# [What the task requires]
All that is needed is the run of lines from the top of the entries to the line with "1. Start the", that line included, repeated exactly and free of pictures.

# [Material provided]
• • • • •

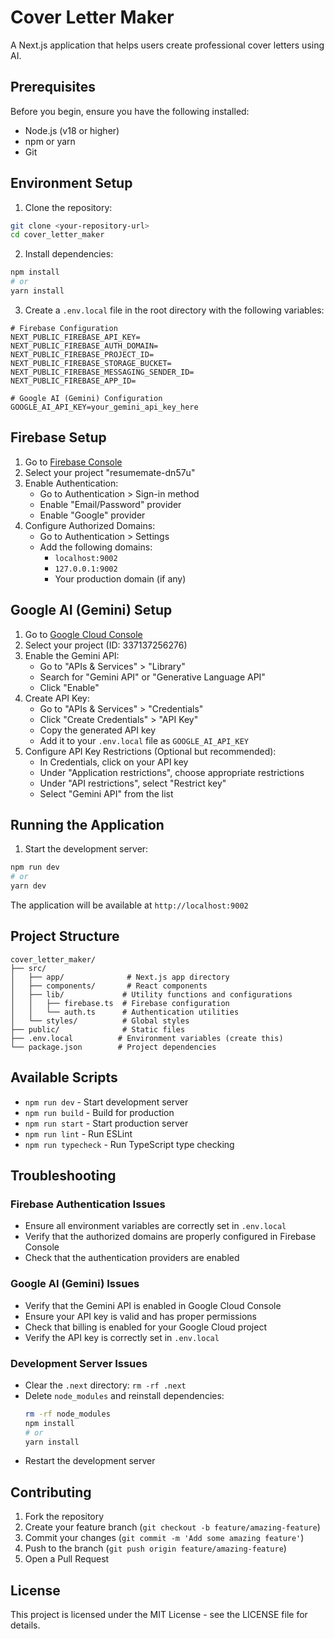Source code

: # Cover Letter Maker

A Next.js application that helps users create professional cover letters using AI.

## Prerequisites

Before you begin, ensure you have the following installed:
- Node.js (v18 or higher)
- npm or yarn
- Git

## Environment Setup

1. Clone the repository:
```bash
git clone <your-repository-url>
cd cover_letter_maker
```

2. Install dependencies:
```bash
npm install
# or
yarn install
```

3. Create a `.env.local` file in the root directory with the following variables:

```env
# Firebase Configuration
NEXT_PUBLIC_FIREBASE_API_KEY=
NEXT_PUBLIC_FIREBASE_AUTH_DOMAIN=
NEXT_PUBLIC_FIREBASE_PROJECT_ID=
NEXT_PUBLIC_FIREBASE_STORAGE_BUCKET=
NEXT_PUBLIC_FIREBASE_MESSAGING_SENDER_ID=
NEXT_PUBLIC_FIREBASE_APP_ID=

# Google AI (Gemini) Configuration
GOOGLE_AI_API_KEY=your_gemini_api_key_here
```

## Firebase Setup

1. Go to [Firebase Console](https://console.firebase.google.com/)
2. Select your project "resumemate-dn57u"
3. Enable Authentication:
   - Go to Authentication > Sign-in method
   - Enable "Email/Password" provider
   - Enable "Google" provider
4. Configure Authorized Domains:
   - Go to Authentication > Settings
   - Add the following domains:
     - `localhost:9002`
     - `127.0.0.1:9002`
     - Your production domain (if any)

## Google AI (Gemini) Setup

1. Go to [Google Cloud Console](https://console.cloud.google.com/)
2. Select your project (ID: 337137256276)
3. Enable the Gemini API:
   - Go to "APIs & Services" > "Library"
   - Search for "Gemini API" or "Generative Language API"
   - Click "Enable"
4. Create API Key:
   - Go to "APIs & Services" > "Credentials"
   - Click "Create Credentials" > "API Key"
   - Copy the generated API key
   - Add it to your `.env.local` file as `GOOGLE_AI_API_KEY`
5. Configure API Key Restrictions (Optional but recommended):
   - In Credentials, click on your API key
   - Under "Application restrictions", choose appropriate restrictions
   - Under "API restrictions", select "Restrict key"
   - Select "Gemini API" from the list

## Running the Application

1. Start the development server:
```bash
npm run dev
# or
yarn dev
```

The application will be available at `http://localhost:9002`

## Project Structure

```
cover_letter_maker/
├── src/
│   ├── app/              # Next.js app directory
│   ├── components/       # React components
│   ├── lib/             # Utility functions and configurations
│   │   ├── firebase.ts  # Firebase configuration
│   │   └── auth.ts      # Authentication utilities
│   └── styles/          # Global styles
├── public/              # Static files
├── .env.local          # Environment variables (create this)
└── package.json        # Project dependencies
```

## Available Scripts

- `npm run dev` - Start development server
- `npm run build` - Build for production
- `npm run start` - Start production server
- `npm run lint` - Run ESLint
- `npm run typecheck` - Run TypeScript type checking

## Troubleshooting

### Firebase Authentication Issues
- Ensure all environment variables are correctly set in `.env.local`
- Verify that the authorized domains are properly configured in Firebase Console
- Check that the authentication providers are enabled

### Google AI (Gemini) Issues
- Verify that the Gemini API is enabled in Google Cloud Console
- Ensure your API key is valid and has proper permissions
- Check that billing is enabled for your Google Cloud project
- Verify the API key is correctly set in `.env.local`

### Development Server Issues
- Clear the `.next` directory: `rm -rf .next`
- Delete `node_modules` and reinstall dependencies:
  ```bash
  rm -rf node_modules
  npm install
  # or
  yarn install
  ```
- Restart the development server

## Contributing

1. Fork the repository
2. Create your feature branch (`git checkout -b feature/amazing-feature`)
3. Commit your changes (`git commit -m 'Add some amazing feature'`)
4. Push to the branch (`git push origin feature/amazing-feature`)
5. Open a Pull Request

## License

This project is licensed under the MIT License - see the LICENSE file for details.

• • • • •

# [Task output]
Source code

: # Cover Letter Maker

A Next.js application that helps users create professional cover letters using AI.

## Prerequisites

Before you begin, ensure you have the following installed:
- Node.js (v18 or higher)
- npm or yarn
- Git

## Environment Setup

1. Clone the repository:
```bash
git clone <your-repository-url>
cd cover_letter_maker
```

2. Install dependencies:
```bash
npm install
# or
yarn install
```

3. Create a `.env.local` file in the root directory with the following variables:

```env
# Firebase Configuration
NEXT_PUBLIC_FIREBASE_API_KEY=
NEXT_PUBLIC_FIREBASE_AUTH_DOMAIN=
NEXT_PUBLIC_FIREBASE_PROJECT_ID=
NEXT_PUBLIC_FIREBASE_STORAGE_BUCKET=
NEXT_PUBLIC_FIREBASE_MESSAGING_SENDER_ID=
NEXT_PUBLIC_FIREBASE_APP_ID=

# Google AI (Gemini) Configuration
GOOGLE_AI_API_KEY=your_gemini_api_key_here
```

## Firebase Setup

1. Go to [Firebase Console](https://console.firebase.google.com/)
2. Select your project "resumemate-dn57u"
3. Enable Authentication:
   - Go to Authentication > Sign-in method
   - Enable "Email/Password" provider
   - Enable "Google" provider
4. Configure Authorized Domains:
   - Go to Authentication > Settings
   - Add the following domains:
     - `localhost:9002`
     - `127.0.0.1:9002`
     - Your production domain (if any)

## Google AI (Gemini) Setup

1. Go to [Google Cloud Console](https://console.cloud.google.com/)
2. Select your project (ID: 337137256276)
3. Enable the Gemini API:
   - Go to "APIs & Services" > "Library"
   - Search for "Gemini API" or "Generative Language API"
   - Click "Enable"
4. Create API Key:
   - Go to "APIs & Services" > "Credentials"
   - Click "Create Credentials" > "API Key"
   - Copy the generated API key
   - Add it to your `.env.local` file as `GOOGLE_AI_API_KEY`
5. Configure API Key Restrictions (Optional but recommended):
   - In Credentials, click on your API key
   - Under "Application restrictions", choose appropriate restrictions
   - Under "API restrictions", select "Restrict key"
   - Select "Gemini API" from the list

## Running the Application

1. Start the development server:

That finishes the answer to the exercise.